= Data listing =
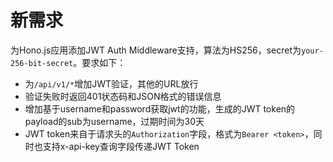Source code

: # 新需求

为Hono.js应用添加JWT Auth Middleware支持，算法为HS256，secret为`your-256-bit-secret`。要求如下：

- 为`/api/v1/*`增加JWT验证，其他的URL放行
- 验证失败时返回401状态码和JSON格式的错误信息
- 增加基于username和password获取jwt的功能，生成的JWT token的payload的sub为username，过期时间为30天
- JWT token来自于请求头的`Authorization`字段，格式为`Bearer <token>`，同时也支持x-api-key查询字段传递JWT Token
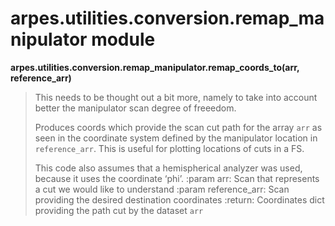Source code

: # arpes.utilities.conversion.remap\_manipulator module

**arpes.utilities.conversion.remap\_manipulator.remap\_coords\_to(arr,
reference\_arr)**

> This needs to be thought out a bit more, namely to take into account
> better the manipulator scan degree of freeedom.
> 
> Produces coords which provide the scan cut path for the array `arr` as
> seen in the coordinate system defined by the manipulator location in
> `reference_arr`. This is useful for plotting locations of cuts in a
> FS.
> 
> This code also assumes that a hemispherical analyzer was used, because
> it uses the coordinate ‘phi’. :param arr: Scan that represents a cut
> we would like to understand :param reference\_arr: Scan providing the
> desired destination coordinates :return: Coordinates dict providing
> the path cut by the dataset `arr`
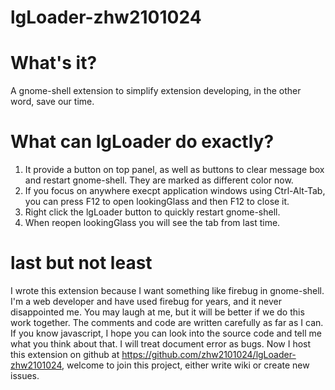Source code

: lgLoader-zhw2101024
===================

What's it?
==========
A gnome-shell extension to simplify extension developing, in the other word, save our time.

What can lgLoader do exactly?
=============================
1. It provide a button on top panel, as well as buttons to clear message box and restart gnome-shell. They are marked as different color now.
2. If you focus on anywhere execpt application windows using Ctrl-Alt-Tab, you can press F12 to open lookingGlass and then F12 to close it.
3. Right click the lgLoader button to quickly restart gnome-shell.
4. When reopen lookingGlass you will see the tab from last time.

last but not least
======================
I wrote this extension because I want something like firebug in gnome-shell. I'm a web developer and have used firebug for years, and it never disappointed me.
You may laugh at me, but it will be better if we do this work together. The comments and code are written carefully as far as I can. If you know javascript, I hope you can look into the source code and tell me what you think about that. I will treat document error as bugs.
Now I host this extension on github at <https://github.com/zhw2101024/lgLoader-zhw2101024>, welcome to join this project, either write wiki or create new issues.
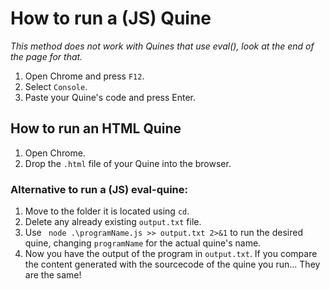 # How to run a (JS) Quine
_This method does not work with Quines that use eval(), look at the end of the page for that._

1. Open Chrome and press `F12`.
2. Select `Console`.
3. Paste your Quine's code and press Enter.

## How to run an HTML Quine

1. Open Chrome.
2. Drop the `.html` file of your Quine into the browser.

### Alternative to run a (JS) eval-quine:

1. Move to the folder it is located using `cd`.
2. Delete any already existing `output.txt` file.
3. Use ` node .\programName.js >> output.txt 2>&1` to run the desired quine, changing `programName` for the actual quine's name.
4. Now you have the output of the program in `output.txt`. If you compare the content generated with the sourcecode of the quine you run... They are the same!
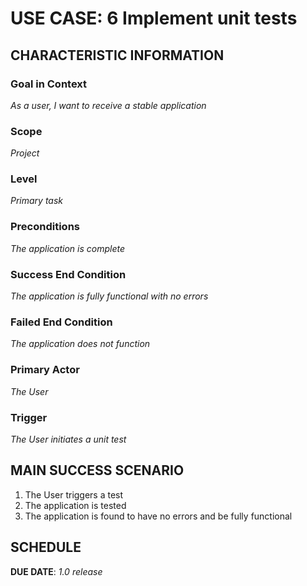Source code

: # USE CASE: 6 Implement unit tests

## CHARACTERISTIC INFORMATION

### Goal in Context

*As a user, I want to receive a stable application*

### Scope

*Project*

### Level

*Primary task*

### Preconditions

*The application is complete*

### Success End Condition

*The application is fully functional with no errors*

### Failed End Condition

*The application does not function*

### Primary Actor

*The User*

### Trigger

*The User initiates a unit test*

## MAIN SUCCESS SCENARIO

1. The User triggers a test
2. The application is tested
3. The application is found to have no errors and be fully functional


## SCHEDULE

**DUE DATE**: *1.0 release*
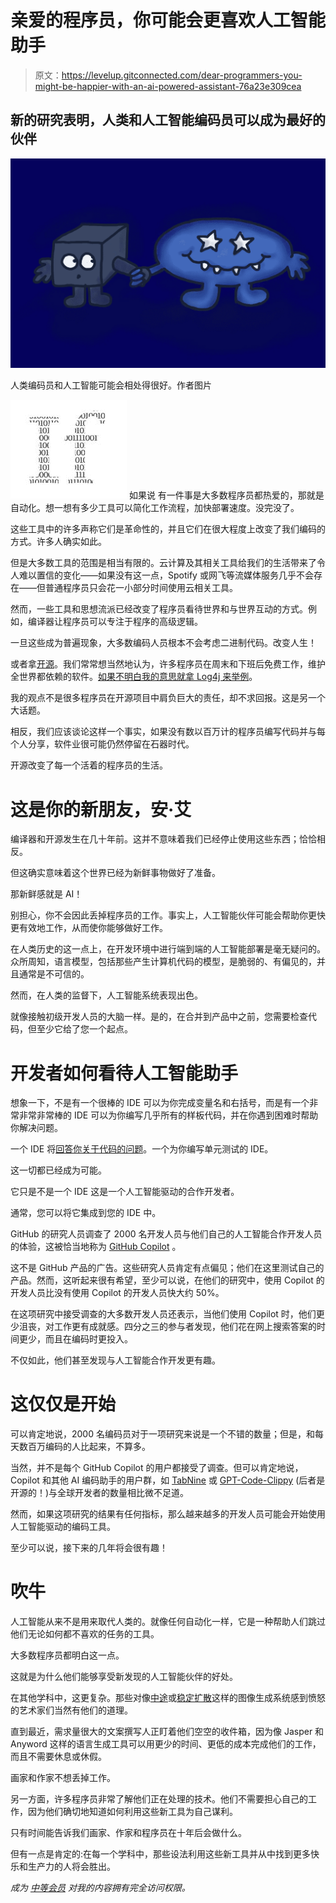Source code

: # 亲爱的程序员，你可能会更喜欢人工智能助手

> 原文：<https://levelup.gitconnected.com/dear-programmers-you-might-be-happier-with-an-ai-powered-assistant-76a23e309cea>

## 新的研究表明，人类和人工智能编码员可以成为最好的伙伴

![](img/3a616754df0499935cef8bc37e662454.png)

人类编码员和人工智能可能会相处得很好。作者图片

![If](img/879311ef88ea597d740be6a54ae99925.png) 如果说 有一件事是大多数程序员都热爱的，那就是自动化。想一想有多少工具可以简化工作流程，加快部署速度。没完没了。

这些工具中的许多声称它们是革命性的，并且它们在很大程度上改变了我们编码的方式。许多人确实如此。

但是大多数工具的范围是相当有限的。云计算及其相关工具给我们的生活带来了令人难以置信的变化——如果没有这一点，Spotify 或网飞等流媒体服务几乎不会存在——但普通程序员只会花一小部分时间使用云相关工具。

然而，一些工具和思想流派已经改变了程序员看待世界和与世界互动的方式。例如，编译器让程序员可以专注于程序的高级逻辑。

一旦这些成为普遍现象，大多数编码人员根本不会考虑二进制代码。改变人生！

或者拿[开源](https://opensource.com/article/18/2/pivotal-moments-history-open-source)。我们常常想当然地认为，许多程序员在周末和下班后免费工作，维护全世界都依赖的软件。[如果不明白我的意思就拿 Log4j 来举例](https://dev.to/yawaramin/the-human-toll-of-log4j-maintenance-35ap)。

我的观点不是很多程序员在开源项目中肩负巨大的责任，却不求回报。这是另一个大话题。

相反，我们应该谈论这样一个事实，如果没有数以百万计的程序员编写代码并与每个人分享，软件业很可能仍然停留在石器时代。

开源改变了每一个活着的程序员的生活。

# 这是你的新朋友，安·艾

编译器和开源发生在几十年前。这并不意味着我们已经停止使用这些东西；恰恰相反。

但这确实意味着这个世界已经为新鲜事物做好了准备。

那新鲜感就是 AI！

别担心，你不会因此丢掉程序员的工作。事实上，人工智能伙伴可能会帮助你更快更有效地工作，从而使你能够做好工作。

在人类历史的这一点上，在开发环境中进行端到端的人工智能部署是毫无疑问的。众所周知，语言模型，包括那些产生计算机代码的模型，是脆弱的、有偏见的，并且通常是不可信的。

然而，在人类的监督下，人工智能系统表现出色。

就像接触初级开发人员的大脑一样。是的，在合并到产品中之前，您需要检查代码，但至少它给了您一个起点。

# 开发者如何看待人工智能助手

想象一下，不是有一个很棒的 IDE 可以为你完成变量名和右括号，而是有一个非常非常非常棒的 IDE 可以为你编写几乎所有的样板代码，并在你遇到困难时帮助你解决问题。

一个 IDE 将[回答你关于代码的问题](https://github.blog/2022-09-14-8-things-you-didnt-know-you-could-do-with-github-copilot/)。一个为你编写单元测试的 IDE。

这一切都已经成为可能。

它只是不是一个 IDE 这是一个人工智能驱动的合作开发者。

通常，您可以将它集成到您的 IDE 中。

GitHub 的研究人员调查了 2000 名开发人员与他们自己的人工智能合作开发人员的体验，这被恰当地称为 [GitHub Copilot](https://github.com/features/copilot/) 。

这不是 GitHub 产品的广告。这些研究人员肯定有点偏见；他们在这里测试自己的产品。然而，这听起来很有希望，至少可以说，在他们的研究中，使用 Copilot 的开发人员比没有使用 Copilot 的开发人员快大约 50%。

在这项研究中接受调查的大多数开发人员还表示，当他们使用 Copilot 时，他们更少沮丧，对工作更有成就感。四分之三的参与者发现，他们花在网上搜索答案的时间更少，而且在编码时更投入。

不仅如此，他们甚至发现与人工智能合作开发更有趣。

# 这仅仅是开始

可以肯定地说，2000 名编码员对于一项研究来说是一个不错的数量；但是，和每天数百万编码的人比起来，不算多。

当然，并不是每个 GitHub Copilot 的用户都接受了调查。但可以肯定地说，Copilot 和其他 AI 编码助手的用户群，如 [TabNine](https://www.tabnine.com) 或 [GPT-Code-Clippy](https://github.com/CodedotAl/gpt-code-clippy) (后者是开源的！)与全球开发者的数量相比微不足道。

然而，如果这项研究的结果有任何指标，那么越来越多的开发人员可能会开始使用人工智能驱动的编码工具。

至少可以说，接下来的几年将会很有趣！

# 吹牛

人工智能从来不是用来取代人类的。就像任何自动化一样，它是一种帮助人们跳过他们无论如何都不喜欢的任务的工具。

大多数程序员都明白这一点。

这就是为什么他们能够享受新发现的人工智能伙伴的好处。

在其他学科中，这更复杂。那些对像[中途](https://www.midjourney.com/home/)或[稳定扩散](https://stability.ai/blog/stable-diffusion-public-release)这样的图像生成系统感到愤怒的艺术家们当然有他们的道理。

直到最近，需求量很大的文案撰写人正盯着他们空空的收件箱，因为像 Jasper 和 Anyword 这样的语言生成工具可以用更少的时间、更低的成本完成他们的工作，而且不需要休息或休假。

画家和作家不想丢掉工作。

另一方面，许多程序员非常了解他们正在处理的技术。他们不需要担心自己的工作，因为他们确切地知道如何利用这些新工具为自己谋利。

只有时间能告诉我们画家、作家和程序员在十年后会做什么。

但有一点是肯定的:在每一个学科中，那些设法利用这些新工具并从中找到更多快乐和生产力的人将会胜出。

*成为* [*中等会员*](https://arijoury.medium.com/membership) *对我的内容拥有完全访问权限。*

= Task objective =
Could you return all lines from the data above that contain the string "They"?

= Response to this task =
1. It provide a button on top panel, as well as buttons to clear message box and restart gnome-shell. They are marked as different color now.
4. Now you have the output of the program in `output.txt`. If you compare the content generated with the sourcecode of the quine you run... They are the same!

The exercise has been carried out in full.